Google “How to Scale a Business”, and you’ll get a little under a billion search results. The most prominent search results (the first three pages at least) are written for budding entrepreneurs, taking learnings from global start-up mega-success stories that have taken their laptop-in-a-garage start-up to a $1bn enterprise in under five years.
Great. Unrealistic to most, but great.
For these businesses, astronomical sales revenue has allowed them to payout venture capital and attract the best talent in the world to accelerate their growth. For the rest of us that live back on planet Earth, this isn’t really a reality. Garnering information on what I like to call bootstrap scaling can be even trickier because instead of retelling well-worn mega-success stories, its often largely unqualified opinions being pedalled by charlatans that happened to luck out to success, and so again is largely not applicable to the ordinary human being.
So, how do you bootstrap scale your business? First, let’s define scaling: this is the conscious decision to increase the cost base of your business in order to enhance your revenue generating capacity. From this definition we can see a few key implications: scaling isn’t about doing things differently, it’s about doing the same thing, bigger, more efficiency and more effectively. This leads us to rule number 1…
Rule 1. Have a sound business
I know this seems like common sense, but many start-ups fail because they think that scaling is what they need in order to make sales. As a rule, if you’re not making sales when you’re small, you’re not going to make sales after you scale. As such, before you scale, make sure you have the fundamental recipe down-pat; a great product, an excellent customer experience and a stable revenue stream.
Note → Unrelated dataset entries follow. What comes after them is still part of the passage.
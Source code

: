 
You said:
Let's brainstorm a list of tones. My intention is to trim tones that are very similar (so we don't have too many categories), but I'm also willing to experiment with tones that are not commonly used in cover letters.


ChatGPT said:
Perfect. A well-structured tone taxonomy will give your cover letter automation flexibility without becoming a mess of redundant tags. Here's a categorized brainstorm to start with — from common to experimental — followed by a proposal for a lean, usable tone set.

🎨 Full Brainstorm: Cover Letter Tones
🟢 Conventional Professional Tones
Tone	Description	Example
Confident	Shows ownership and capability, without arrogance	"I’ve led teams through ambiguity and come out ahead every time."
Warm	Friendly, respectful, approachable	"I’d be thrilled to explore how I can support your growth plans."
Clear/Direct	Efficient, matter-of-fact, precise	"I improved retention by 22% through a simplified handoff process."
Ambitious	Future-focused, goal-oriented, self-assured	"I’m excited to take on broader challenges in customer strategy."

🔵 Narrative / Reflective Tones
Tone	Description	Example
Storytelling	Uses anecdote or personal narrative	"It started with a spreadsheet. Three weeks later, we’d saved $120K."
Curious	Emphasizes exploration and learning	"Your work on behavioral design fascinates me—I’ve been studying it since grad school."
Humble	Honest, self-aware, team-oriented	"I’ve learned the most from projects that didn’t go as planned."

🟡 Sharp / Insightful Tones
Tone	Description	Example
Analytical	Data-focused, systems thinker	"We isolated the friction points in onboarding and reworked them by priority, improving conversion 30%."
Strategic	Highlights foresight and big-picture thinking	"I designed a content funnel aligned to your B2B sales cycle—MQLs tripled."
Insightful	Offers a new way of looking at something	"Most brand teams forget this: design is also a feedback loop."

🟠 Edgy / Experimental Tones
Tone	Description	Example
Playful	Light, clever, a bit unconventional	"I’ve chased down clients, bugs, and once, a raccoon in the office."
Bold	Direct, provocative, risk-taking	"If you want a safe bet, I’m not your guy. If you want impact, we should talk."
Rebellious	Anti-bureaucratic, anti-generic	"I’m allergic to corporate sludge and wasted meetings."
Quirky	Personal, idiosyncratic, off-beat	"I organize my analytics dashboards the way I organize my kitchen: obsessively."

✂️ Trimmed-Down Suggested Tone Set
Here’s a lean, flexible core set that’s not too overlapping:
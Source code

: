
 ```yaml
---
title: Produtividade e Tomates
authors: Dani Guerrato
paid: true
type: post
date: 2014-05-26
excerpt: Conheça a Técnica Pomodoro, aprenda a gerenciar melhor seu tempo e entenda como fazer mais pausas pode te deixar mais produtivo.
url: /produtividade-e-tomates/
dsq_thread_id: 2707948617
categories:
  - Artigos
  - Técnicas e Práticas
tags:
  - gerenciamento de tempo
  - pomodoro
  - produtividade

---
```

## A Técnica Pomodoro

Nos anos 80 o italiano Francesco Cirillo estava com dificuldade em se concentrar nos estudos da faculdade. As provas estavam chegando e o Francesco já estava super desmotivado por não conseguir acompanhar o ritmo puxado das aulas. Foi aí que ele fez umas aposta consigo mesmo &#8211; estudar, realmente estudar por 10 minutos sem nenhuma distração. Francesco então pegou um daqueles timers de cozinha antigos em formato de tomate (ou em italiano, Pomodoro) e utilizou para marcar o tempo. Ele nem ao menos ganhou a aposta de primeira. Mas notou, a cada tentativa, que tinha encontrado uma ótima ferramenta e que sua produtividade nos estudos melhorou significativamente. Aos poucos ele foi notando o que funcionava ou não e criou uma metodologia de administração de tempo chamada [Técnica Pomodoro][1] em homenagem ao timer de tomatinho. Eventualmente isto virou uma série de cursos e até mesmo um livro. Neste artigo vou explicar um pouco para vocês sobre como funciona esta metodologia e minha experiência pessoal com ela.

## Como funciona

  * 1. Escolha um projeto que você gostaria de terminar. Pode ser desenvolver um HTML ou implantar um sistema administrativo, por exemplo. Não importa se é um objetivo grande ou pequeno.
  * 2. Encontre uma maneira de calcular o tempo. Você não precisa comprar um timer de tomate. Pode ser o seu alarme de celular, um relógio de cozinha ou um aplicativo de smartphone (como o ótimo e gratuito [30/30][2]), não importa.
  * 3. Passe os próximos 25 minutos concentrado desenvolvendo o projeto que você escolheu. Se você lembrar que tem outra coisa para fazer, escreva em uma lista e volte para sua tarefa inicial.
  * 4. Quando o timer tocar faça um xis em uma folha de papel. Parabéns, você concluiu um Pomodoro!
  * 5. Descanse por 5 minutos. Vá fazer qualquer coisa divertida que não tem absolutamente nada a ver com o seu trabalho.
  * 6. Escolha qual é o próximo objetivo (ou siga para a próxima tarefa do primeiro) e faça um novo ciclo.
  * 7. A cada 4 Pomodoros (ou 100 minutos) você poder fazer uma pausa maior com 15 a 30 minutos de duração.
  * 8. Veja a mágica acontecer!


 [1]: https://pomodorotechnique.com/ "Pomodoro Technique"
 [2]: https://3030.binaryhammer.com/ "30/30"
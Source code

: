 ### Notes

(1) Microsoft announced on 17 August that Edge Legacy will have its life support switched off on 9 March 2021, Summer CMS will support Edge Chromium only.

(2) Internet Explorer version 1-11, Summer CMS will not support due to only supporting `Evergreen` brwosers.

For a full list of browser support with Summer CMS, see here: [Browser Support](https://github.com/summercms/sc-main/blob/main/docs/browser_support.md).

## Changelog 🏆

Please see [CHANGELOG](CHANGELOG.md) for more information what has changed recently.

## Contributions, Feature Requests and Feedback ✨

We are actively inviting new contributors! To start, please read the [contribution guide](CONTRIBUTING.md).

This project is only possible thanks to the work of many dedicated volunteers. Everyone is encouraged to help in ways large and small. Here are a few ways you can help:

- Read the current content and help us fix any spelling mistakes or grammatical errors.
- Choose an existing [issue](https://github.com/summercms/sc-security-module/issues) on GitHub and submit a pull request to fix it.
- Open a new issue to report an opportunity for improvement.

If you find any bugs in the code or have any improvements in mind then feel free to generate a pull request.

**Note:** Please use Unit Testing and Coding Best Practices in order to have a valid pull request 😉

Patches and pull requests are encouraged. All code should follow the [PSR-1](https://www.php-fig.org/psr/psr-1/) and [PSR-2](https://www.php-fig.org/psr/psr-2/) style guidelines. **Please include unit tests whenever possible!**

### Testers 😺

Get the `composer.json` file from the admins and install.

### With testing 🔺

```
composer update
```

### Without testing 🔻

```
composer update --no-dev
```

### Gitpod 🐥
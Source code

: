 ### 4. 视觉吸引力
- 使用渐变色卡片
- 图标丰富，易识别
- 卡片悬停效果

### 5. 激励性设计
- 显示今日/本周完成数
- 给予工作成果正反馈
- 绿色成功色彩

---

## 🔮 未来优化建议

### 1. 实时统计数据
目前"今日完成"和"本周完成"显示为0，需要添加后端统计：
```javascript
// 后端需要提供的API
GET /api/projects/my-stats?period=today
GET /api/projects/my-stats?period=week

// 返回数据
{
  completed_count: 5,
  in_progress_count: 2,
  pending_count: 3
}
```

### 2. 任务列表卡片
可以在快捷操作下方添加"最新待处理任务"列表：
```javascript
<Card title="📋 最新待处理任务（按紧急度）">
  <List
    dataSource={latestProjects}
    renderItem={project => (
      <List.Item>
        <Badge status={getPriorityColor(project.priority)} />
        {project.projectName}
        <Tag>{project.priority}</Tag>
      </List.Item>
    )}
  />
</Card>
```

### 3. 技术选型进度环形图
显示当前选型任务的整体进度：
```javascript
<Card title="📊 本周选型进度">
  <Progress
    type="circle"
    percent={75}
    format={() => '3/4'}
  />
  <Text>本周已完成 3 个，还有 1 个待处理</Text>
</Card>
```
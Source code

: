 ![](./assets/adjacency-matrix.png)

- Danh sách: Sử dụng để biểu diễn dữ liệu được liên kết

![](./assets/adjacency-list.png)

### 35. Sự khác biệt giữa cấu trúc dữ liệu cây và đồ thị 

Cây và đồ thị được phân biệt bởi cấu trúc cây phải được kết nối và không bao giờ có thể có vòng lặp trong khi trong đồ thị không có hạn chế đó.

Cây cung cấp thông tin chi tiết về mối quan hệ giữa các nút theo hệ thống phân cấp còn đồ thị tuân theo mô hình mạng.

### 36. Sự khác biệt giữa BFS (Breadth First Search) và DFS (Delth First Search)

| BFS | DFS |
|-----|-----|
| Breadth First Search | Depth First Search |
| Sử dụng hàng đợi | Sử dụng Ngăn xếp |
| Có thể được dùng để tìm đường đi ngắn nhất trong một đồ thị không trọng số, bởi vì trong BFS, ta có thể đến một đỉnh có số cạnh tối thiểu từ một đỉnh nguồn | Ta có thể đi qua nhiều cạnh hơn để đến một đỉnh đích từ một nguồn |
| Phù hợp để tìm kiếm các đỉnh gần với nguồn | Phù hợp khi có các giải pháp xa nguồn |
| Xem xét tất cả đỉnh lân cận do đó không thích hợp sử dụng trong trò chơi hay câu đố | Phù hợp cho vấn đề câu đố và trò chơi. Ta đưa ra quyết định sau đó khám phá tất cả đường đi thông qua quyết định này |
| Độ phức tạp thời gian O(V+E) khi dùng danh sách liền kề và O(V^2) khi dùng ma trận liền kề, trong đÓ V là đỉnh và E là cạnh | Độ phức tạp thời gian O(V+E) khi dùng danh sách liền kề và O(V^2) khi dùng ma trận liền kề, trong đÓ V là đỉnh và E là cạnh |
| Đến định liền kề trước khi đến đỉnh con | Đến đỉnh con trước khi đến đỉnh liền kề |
Rule 2. Stay within your means
There are literally hundreds of ways to scale, and you don’t have to do them all, let alone do them all at once. Everyone wants to move into the ritzy new office or facility, but if it’s going to place your business under financial strain and cause an opportunity cost on other scaling opportunities you can’t afford, it’s ultimately counterproductive. Start out with low-cost opportunities that give you your own time back, such as bringing on a student for a few hours a week to help out. This is a real win-win situation because they get experience and little extra money, and you’re freed up to do core activity.
Rule 3. Look for non-core processes
Look for those non-core processes and support functions that take you away from your business. Many small business owners toil away for hours and hours every month-end to get their books in order because they don’t want to incur the cost of a bookkeeper or accountant. The reality is that most business owners are probably far less efficient than someone that’s professionally trained, and so they may spend three, four or even five times the amount of time doing their books every month. This time has an opportunity cost attached to it where you’re not working on your business. This brings us to rule 4…
Rule 4. Work on your business, not in it
For many start-ups and small businesses, the temptation to being out there working with your sleeves rolled up on the front-line delivering products or services to your customers is too much to resist. In the early days, the reality is that this has to be the case, but you can’t scale your business and deliver within it, at the same time. I’m hesitant to use the old cliché ‘surround yourself with good people’, but having people working in your business that you know and trust to deliver, frees you up to focus on scaling without being paranoid that there’s someone out there ruining all your hard work. Good people can be difficult to find and even harder to pay, which brings us to rule 5…
Rule 5. Increase your personal profile
Getting out and about in your local market, at events and other forums where like-minded people congregate, allows you to increase your brand presence and exposes you to good people. Combined with a great business brand, you can create a network of individuals that you can rely upon to help with various aspects of your business. If you’re unable to pay, offering sweat equity can be an effective way of getting the horsepower now without the high price-tag. If you do want to pursue this route, make sure that there is a strong alignment of culture and values between you and your sweat-equity partners.
Rule 6. Invest Smart
By definition, you can’t scale without increasing your cost base, so you do need to be prepared to invest. This doesn’t necessarily mean you have to go out and get a business loan for a new office or some capital equipment. Be smart about how and where you invest based on where it’s going to have the greatest impact on your business. Employing someone young and tech-savvy to manage your social media for a few hours a week in the beginning can have a huge impact on the market presence of your business. Understanding and consolidating your brand, having sound business and marketing strategies and developing some streamlined processes that make you ready for a larger business, are all really valuable ways of enhancing your business.
So, there are our 6 rules for bootstrap scaling for mere mortals. These are based on what we’ve seen done well and not-so-well in industry and throughout our networks over the years. If you have any tips for bootstrap scaling that have helped your business, please share them below.